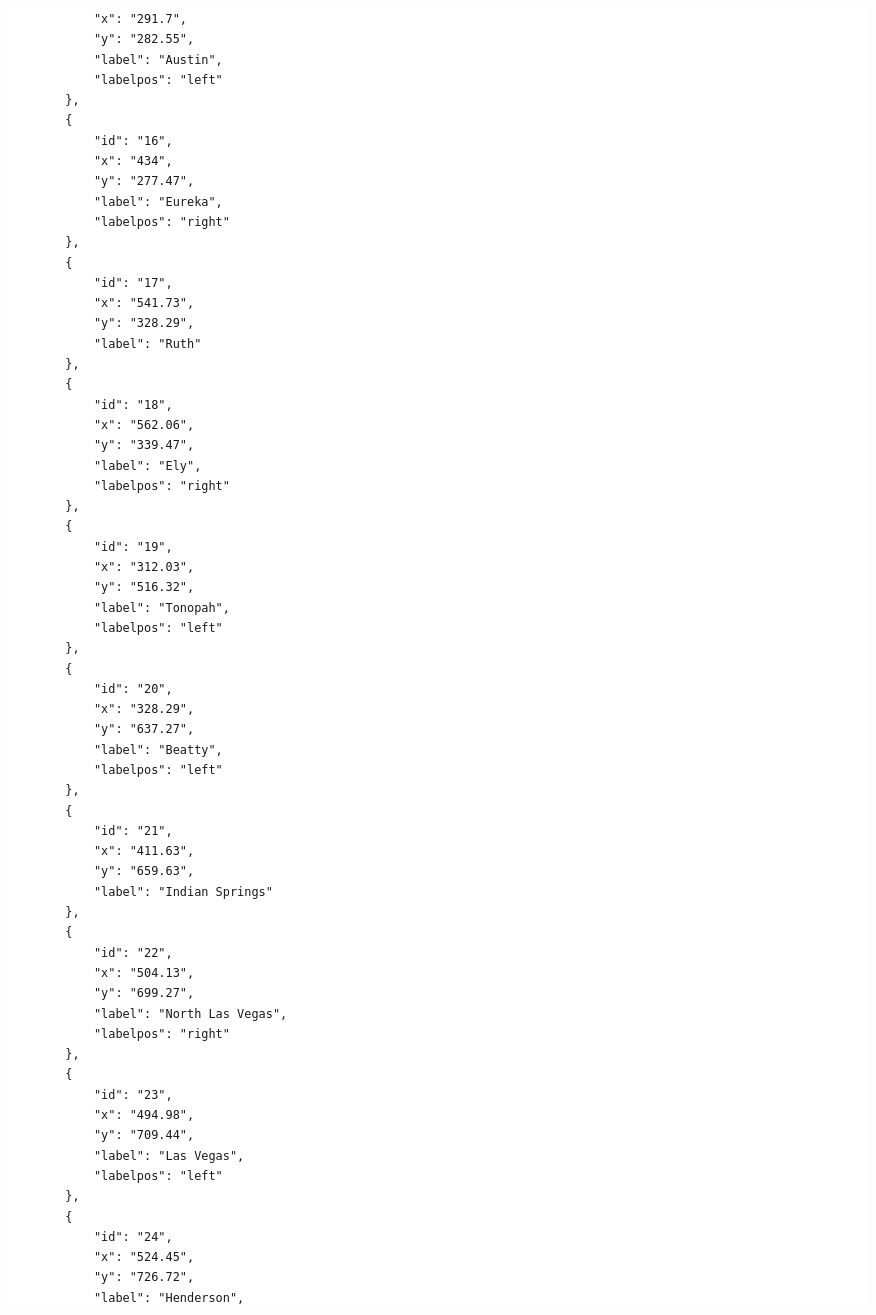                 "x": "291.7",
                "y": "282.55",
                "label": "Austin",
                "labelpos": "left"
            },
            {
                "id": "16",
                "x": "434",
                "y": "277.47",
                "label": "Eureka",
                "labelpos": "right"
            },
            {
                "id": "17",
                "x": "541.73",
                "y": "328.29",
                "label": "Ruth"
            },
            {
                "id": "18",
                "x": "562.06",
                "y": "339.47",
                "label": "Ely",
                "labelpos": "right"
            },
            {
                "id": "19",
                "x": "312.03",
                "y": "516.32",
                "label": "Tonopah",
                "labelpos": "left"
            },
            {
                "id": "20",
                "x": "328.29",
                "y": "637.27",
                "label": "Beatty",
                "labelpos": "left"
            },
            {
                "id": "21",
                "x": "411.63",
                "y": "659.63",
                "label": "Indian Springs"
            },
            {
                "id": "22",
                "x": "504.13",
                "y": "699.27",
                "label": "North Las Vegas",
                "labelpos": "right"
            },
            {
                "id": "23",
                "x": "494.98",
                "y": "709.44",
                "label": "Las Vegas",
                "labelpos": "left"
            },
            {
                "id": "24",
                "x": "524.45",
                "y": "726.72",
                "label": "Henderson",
____
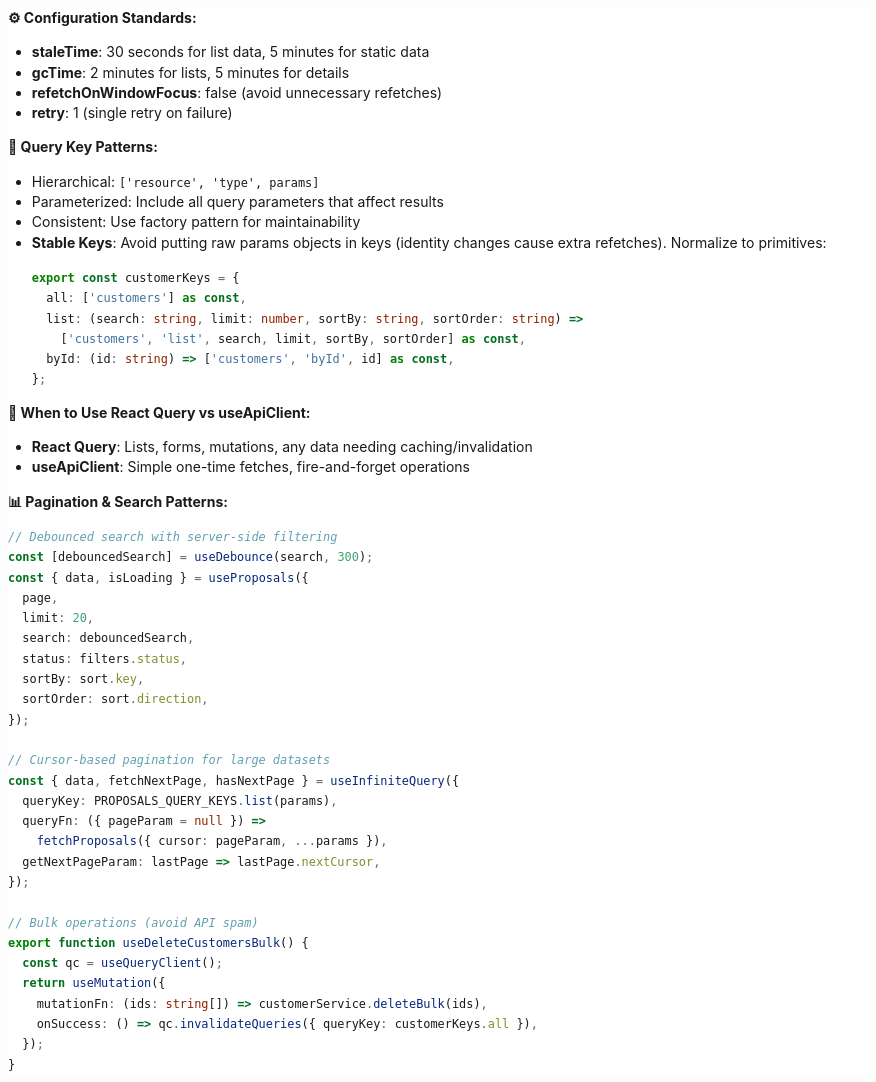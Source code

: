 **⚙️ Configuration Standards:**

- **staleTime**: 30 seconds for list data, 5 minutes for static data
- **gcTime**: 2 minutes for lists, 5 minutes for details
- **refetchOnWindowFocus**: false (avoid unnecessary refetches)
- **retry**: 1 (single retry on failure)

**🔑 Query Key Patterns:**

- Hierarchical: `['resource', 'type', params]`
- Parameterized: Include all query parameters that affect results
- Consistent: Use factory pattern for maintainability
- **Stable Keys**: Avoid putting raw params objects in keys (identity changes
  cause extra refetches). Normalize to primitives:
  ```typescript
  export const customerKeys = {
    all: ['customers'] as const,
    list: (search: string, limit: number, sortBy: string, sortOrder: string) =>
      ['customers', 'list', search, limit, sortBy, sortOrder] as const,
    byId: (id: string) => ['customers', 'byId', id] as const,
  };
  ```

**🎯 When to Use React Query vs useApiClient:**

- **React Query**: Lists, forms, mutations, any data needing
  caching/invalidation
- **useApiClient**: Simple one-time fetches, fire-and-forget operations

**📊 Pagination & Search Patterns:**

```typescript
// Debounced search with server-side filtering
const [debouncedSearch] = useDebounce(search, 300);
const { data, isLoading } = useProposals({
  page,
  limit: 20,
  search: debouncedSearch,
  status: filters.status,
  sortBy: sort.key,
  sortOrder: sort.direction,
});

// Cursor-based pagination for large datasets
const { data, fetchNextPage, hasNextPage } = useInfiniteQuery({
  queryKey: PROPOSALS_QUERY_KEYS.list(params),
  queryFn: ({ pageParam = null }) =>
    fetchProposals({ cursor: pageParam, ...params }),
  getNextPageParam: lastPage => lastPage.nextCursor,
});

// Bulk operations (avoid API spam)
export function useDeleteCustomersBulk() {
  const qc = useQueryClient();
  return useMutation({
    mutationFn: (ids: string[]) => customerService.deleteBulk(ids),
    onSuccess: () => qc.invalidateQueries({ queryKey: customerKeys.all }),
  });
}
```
____
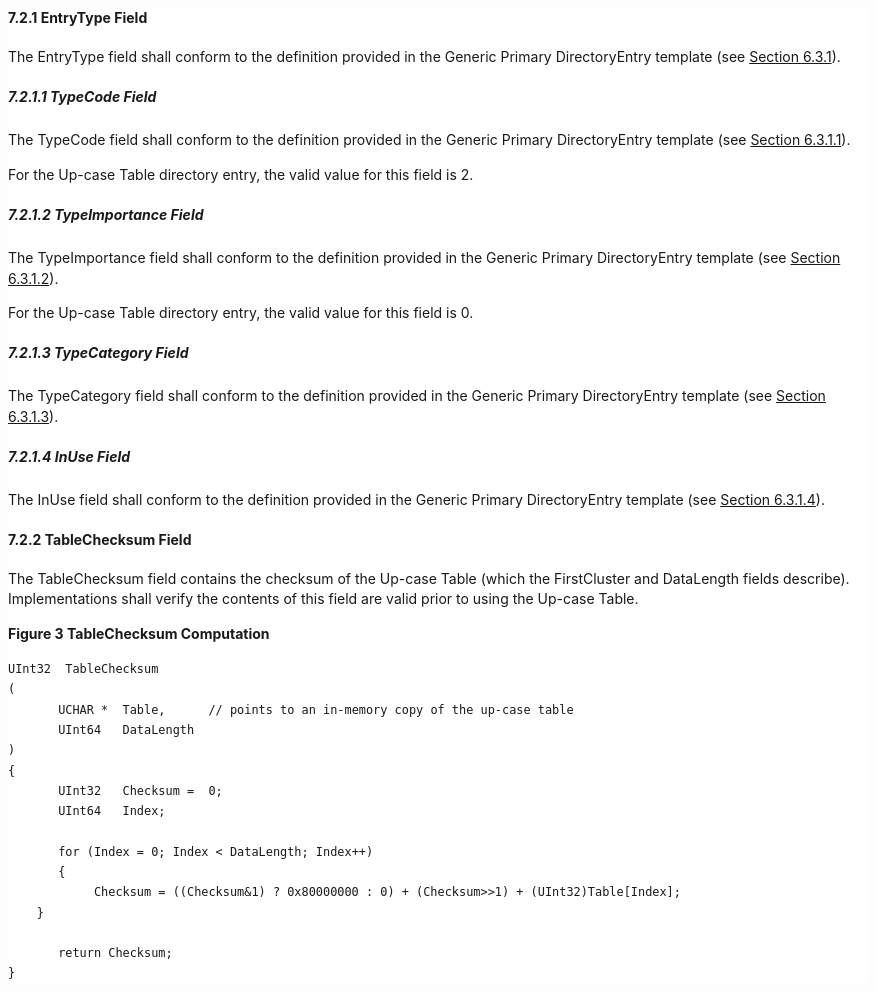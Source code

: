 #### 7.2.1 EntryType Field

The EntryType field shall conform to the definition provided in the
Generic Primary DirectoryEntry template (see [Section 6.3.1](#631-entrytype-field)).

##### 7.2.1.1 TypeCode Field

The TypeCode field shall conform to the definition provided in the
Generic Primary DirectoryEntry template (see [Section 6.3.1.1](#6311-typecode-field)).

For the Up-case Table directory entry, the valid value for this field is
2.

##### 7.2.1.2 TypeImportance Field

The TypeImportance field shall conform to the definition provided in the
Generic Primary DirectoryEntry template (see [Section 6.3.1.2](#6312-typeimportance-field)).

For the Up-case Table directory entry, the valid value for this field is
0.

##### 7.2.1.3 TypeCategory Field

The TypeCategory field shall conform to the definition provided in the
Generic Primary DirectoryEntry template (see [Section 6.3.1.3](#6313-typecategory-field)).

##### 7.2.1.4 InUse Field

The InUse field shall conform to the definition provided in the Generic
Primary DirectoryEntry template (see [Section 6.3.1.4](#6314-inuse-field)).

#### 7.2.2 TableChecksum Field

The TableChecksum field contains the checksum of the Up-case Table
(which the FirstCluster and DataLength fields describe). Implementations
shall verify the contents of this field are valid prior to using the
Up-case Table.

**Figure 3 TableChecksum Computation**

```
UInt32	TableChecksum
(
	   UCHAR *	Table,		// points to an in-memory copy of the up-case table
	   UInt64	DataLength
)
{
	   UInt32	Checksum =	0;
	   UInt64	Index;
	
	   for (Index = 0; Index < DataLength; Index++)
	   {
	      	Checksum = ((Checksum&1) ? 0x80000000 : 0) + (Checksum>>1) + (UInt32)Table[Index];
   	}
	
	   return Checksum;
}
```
____
Among the records above, find each line holding "operations" and list it.

- **useApiClient**: Simple one-time fetches, fire-and-forget operations
// Bulk operations (avoid API spam)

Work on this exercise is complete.